Manolo, Téllez, Juan José Iglesias y alguno más acudíamos de vez en cuando a recitales en barriadas y centros culturales recién abiertos (lo mío, con sólo seis o siete poemas en mi producción, ya era echarle valor al asunto). Se nos presentaba como si fuéramos la quintaesencia del arte poético, como si aquellos tres o cuatro chavalitos que hacían versos en lugar de andar ligando en las playas o los institutos vinieran a suponer la reencarnación de Machado o de Lorca. Invariablemente, tras el recital, venía un breve coloquio con viejecillos libertarios o maestros de pueblo con ínfulas de descubridores de talentos.
—¿Y a vosotros se os podría considerar una generación?
No lo decía por la edad, evidentemente, sino con el deseo algo tontorrón de inventarse allí mismo otro 27 (no queríamos para nada otro 36). Nosotros ya sabíamos que no lo éramos, o que no lo íbamos a ser, ni nos importaba. Escribíamos nuestros versos ya que ligábamos más bien poco, y queríamos fortuna, fama y gloria, desde luego, pero tampoco nos quitaba el sueño no pasar a la posteridad con una aureola de plata en el retrato de viejos carcamales, con bigotes y cicatrices de boli en los libros de texto de Anaya.
Manolo Ruiz Torres, calladito y meditabundo, fue quien contestó a una de aquellas preguntas impertinentes que nos refregaban por la cara, antes de tiempo, que siempre ibamos a ser unos fracasados sin remedio.

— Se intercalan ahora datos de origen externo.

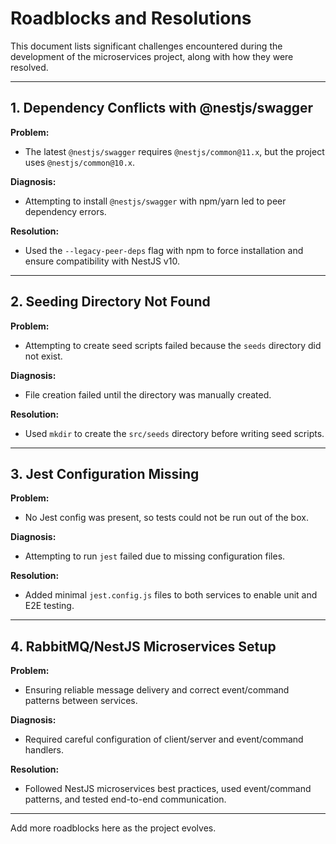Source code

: # Roadblocks and Resolutions

This document lists significant challenges encountered during the development of the microservices project, along with how they were resolved.

---

## 1. Dependency Conflicts with @nestjs/swagger
**Problem:**
- The latest `@nestjs/swagger` requires `@nestjs/common@11.x`, but the project uses `@nestjs/common@10.x`.

**Diagnosis:**
- Attempting to install `@nestjs/swagger` with npm/yarn led to peer dependency errors.

**Resolution:**
- Used the `--legacy-peer-deps` flag with npm to force installation and ensure compatibility with NestJS v10.

---

## 2. Seeding Directory Not Found
**Problem:**
- Attempting to create seed scripts failed because the `seeds` directory did not exist.

**Diagnosis:**
- File creation failed until the directory was manually created.

**Resolution:**
- Used `mkdir` to create the `src/seeds` directory before writing seed scripts.

---

## 3. Jest Configuration Missing
**Problem:**
- No Jest config was present, so tests could not be run out of the box.

**Diagnosis:**
- Attempting to run `jest` failed due to missing configuration files.

**Resolution:**
- Added minimal `jest.config.js` files to both services to enable unit and E2E testing.

---

## 4. RabbitMQ/NestJS Microservices Setup
**Problem:**
- Ensuring reliable message delivery and correct event/command patterns between services.

**Diagnosis:**
- Required careful configuration of client/server and event/command handlers.

**Resolution:**
- Followed NestJS microservices best practices, used event/command patterns, and tested end-to-end communication.

---

Add more roadblocks here as the project evolves.
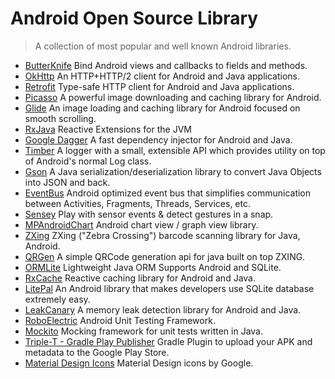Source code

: # Android Open Source Library

> A collection of most popular and well known Android libraries.

- [ButterKnife](https://github.com/JakeWharton/butterknife) Bind Android views and callbacks to fields and methods.
- [OkHttp](https://github.com/square/okhttp) An HTTP+HTTP/2 client for Android and Java applications.
- [Retrofit](https://github.com/square/retrofit) Type-safe HTTP client for Android and Java applications.
- [Picasso](https://github.com/square/picasso) A powerful image downloading and caching library for Android.
- [Glide](https://github.com/bumptech/glide) An image loading and caching library for Android focused on smooth scrolling.
- [RxJava](https://github.com/ReactiveX/RxJava) Reactive Extensions for the JVM
- [Google Dagger](https://github.com/google/dagger) A fast dependency injector for Android and Java.
- [Timber](https://github.com/JakeWharton/timber) A logger with a small, extensible API which provides utility on top of Android's normal Log class.
- [Gson](https://github.com/google/gson) A Java serialization/deserialization library to convert Java Objects into JSON and back.
- [EventBus](https://github.com/greenrobot/EventBus) Android optimized event bus that simplifies communication between Activities, Fragments, Threads, Services, etc. 
- [Sensey](https://github.com/nisrulz/sensey) Play with sensor events & detect gestures in a snap.
- [MPAndroidChart](https://github.com/PhilJay/MPAndroidChart) Android chart view / graph view library.
- [ZXing](https://github.com/zxing/zxing) ZXing ("Zebra Crossing") barcode scanning library for Java, Android.
- [QRGen](https://github.com/kenglxn/QRGen) A simple QRCode generation api for java built on top ZXING.
- [ORMLite](http://ormlite.com/sqlite_java_android_orm.shtml) Lightweight Java ORM Supports Android and SQLite.
- [RxCache](https://github.com/VictorAlbertos/RxCache) Reactive caching library for Android and Java.
- [LitePal](https://github.com/LitePalFramework/LitePal) An Android library that makes developers use SQLite database extremely easy.
- [LeakCanary](https://github.com/square/leakcanary) A memory leak detection library for Android and Java.
- [RoboElectric](https://github.com/robolectric/robolectric) Android Unit Testing Framework.
- [Mockito](https://github.com/mockito/mockito) Mocking framework for unit tests written in Java.
- [Triple-T - Gradle Play Publisher](https://github.com/Triple-T/gradle-play-publisher) Gradle Plugin to upload your APK and metadata to the Google Play Store.
- [Material Design Icons](https://github.com/google/material-design-icons) Material Design icons by Google.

—Claro. La generación del choco frito.
Así nos dio por presentarnos durante algún tiempo, en recuerdo de aquella contestación airosa y de los papelones de pescao frito que nos comíamos tras los recitales o después de ir de paseo con la panda. Era un nombre que nos gustaba mucho, muy definitorio, muy a contraviento, pero ni por esas pasó a la historia.